Pelo que a Corte decidiu na quarta, 11, a regra para a análise do afastamento deve ser a mesma da análise da prisão.

“A publicidade dos atos de exercício de poder é a regra estabelecida pela Constituição (art. 37), tanto para o Poder Executivo, Judiciário ou Legislativo. Isso decorre do princípio republicado e da própria expressão do estado democrático de direito, onde vige a possibilidade de controle por parte dos titulares do poder (art. 3º, da CR). A Constituição estabelece hipóteses excepcionais em relação às quais essa regra é excepcionada”, disse Fachin.

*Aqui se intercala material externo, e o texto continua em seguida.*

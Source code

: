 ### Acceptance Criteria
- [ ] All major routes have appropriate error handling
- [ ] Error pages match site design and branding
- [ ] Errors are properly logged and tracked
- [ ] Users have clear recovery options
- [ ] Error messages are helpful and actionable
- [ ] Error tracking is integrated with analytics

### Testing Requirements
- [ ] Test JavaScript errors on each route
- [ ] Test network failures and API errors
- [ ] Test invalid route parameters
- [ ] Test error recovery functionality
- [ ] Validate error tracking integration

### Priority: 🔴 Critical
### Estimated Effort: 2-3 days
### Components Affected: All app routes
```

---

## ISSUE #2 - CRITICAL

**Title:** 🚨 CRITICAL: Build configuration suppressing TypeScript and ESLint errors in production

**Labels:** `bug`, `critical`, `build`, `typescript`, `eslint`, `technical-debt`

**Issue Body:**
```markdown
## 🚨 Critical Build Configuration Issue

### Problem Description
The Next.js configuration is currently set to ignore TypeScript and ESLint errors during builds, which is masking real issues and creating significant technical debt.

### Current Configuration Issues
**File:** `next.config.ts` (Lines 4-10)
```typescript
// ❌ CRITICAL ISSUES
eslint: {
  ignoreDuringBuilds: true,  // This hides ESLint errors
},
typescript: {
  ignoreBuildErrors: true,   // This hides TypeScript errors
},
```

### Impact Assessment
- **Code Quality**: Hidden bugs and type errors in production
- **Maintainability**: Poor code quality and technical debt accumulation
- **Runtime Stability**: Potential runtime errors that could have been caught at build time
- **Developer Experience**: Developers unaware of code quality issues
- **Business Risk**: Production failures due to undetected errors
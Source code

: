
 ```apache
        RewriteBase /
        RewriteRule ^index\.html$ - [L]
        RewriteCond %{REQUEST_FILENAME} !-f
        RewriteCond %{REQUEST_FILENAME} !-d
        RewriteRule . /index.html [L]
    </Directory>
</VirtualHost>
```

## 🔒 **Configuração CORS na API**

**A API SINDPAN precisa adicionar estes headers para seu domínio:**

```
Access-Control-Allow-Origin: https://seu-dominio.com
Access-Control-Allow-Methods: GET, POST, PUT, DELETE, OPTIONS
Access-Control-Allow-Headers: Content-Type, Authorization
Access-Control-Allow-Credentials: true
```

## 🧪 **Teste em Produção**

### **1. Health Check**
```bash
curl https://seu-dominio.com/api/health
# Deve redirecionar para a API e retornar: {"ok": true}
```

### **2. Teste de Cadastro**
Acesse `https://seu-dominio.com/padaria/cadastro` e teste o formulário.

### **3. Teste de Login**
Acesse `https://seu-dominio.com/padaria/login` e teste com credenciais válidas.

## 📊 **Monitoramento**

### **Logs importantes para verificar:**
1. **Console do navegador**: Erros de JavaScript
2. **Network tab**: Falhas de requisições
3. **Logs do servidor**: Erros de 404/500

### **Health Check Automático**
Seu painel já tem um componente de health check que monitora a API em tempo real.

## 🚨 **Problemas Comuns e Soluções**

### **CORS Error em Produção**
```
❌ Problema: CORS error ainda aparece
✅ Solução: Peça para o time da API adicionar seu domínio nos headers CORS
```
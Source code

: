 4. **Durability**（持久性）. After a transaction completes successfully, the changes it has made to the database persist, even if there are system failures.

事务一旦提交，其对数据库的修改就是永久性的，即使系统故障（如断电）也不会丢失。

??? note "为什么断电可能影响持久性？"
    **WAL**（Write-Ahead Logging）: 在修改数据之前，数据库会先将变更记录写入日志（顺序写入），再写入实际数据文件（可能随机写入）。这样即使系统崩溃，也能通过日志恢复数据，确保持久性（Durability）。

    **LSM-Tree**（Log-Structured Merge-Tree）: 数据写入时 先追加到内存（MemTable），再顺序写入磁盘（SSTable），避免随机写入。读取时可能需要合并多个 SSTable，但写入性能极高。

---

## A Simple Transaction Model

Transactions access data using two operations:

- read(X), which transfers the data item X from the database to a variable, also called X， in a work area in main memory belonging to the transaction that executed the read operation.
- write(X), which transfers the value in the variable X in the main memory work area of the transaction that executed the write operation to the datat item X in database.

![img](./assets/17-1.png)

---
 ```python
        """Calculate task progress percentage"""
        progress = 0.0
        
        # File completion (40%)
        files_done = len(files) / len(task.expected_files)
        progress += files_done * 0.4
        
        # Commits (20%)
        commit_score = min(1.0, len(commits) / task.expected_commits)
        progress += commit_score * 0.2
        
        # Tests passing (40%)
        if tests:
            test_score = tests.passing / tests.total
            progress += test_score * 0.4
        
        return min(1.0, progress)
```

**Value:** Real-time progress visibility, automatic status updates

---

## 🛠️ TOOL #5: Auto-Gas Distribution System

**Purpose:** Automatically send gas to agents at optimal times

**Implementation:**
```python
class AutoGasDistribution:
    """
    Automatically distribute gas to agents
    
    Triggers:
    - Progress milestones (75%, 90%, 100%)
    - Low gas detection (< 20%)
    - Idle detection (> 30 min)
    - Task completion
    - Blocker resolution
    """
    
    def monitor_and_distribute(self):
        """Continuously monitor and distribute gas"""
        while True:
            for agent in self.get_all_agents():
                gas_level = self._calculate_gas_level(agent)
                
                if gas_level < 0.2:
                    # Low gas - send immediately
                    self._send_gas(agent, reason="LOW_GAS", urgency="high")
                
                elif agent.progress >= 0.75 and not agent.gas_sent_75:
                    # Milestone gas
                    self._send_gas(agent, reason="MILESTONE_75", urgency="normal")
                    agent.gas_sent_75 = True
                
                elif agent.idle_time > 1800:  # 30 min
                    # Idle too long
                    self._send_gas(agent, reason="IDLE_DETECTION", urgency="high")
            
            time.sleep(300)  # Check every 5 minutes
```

A conclusão do ministro foi a de que “não há liberdade à Casa Legislativa em estabelecer, em seu regimento, o caráter secreto dessa votação”. “Havendo disposição regimental em sentido contrário, sucumbe diante do que estatui a Constituição como regra”, afirmou Fachin.

REGIMENTO

No caso Delcídio, o presidente do Senado à época, Renan Calheiros (PMDB-AL), pretendia inicialmente fazer votação secreta considerando o regimento da Casa. Mas, pressionado principalmente pela oposição, que recorreu ao Supremo para garantir a votação aberta, submeteu sua posição ao plenário do Senado, que rejeitou o segredo.

Na votação aberta, 59 senadores foram favoráveis à manutenção da custódia de Delcídio. Foram 13 votos contra e uma abstenção.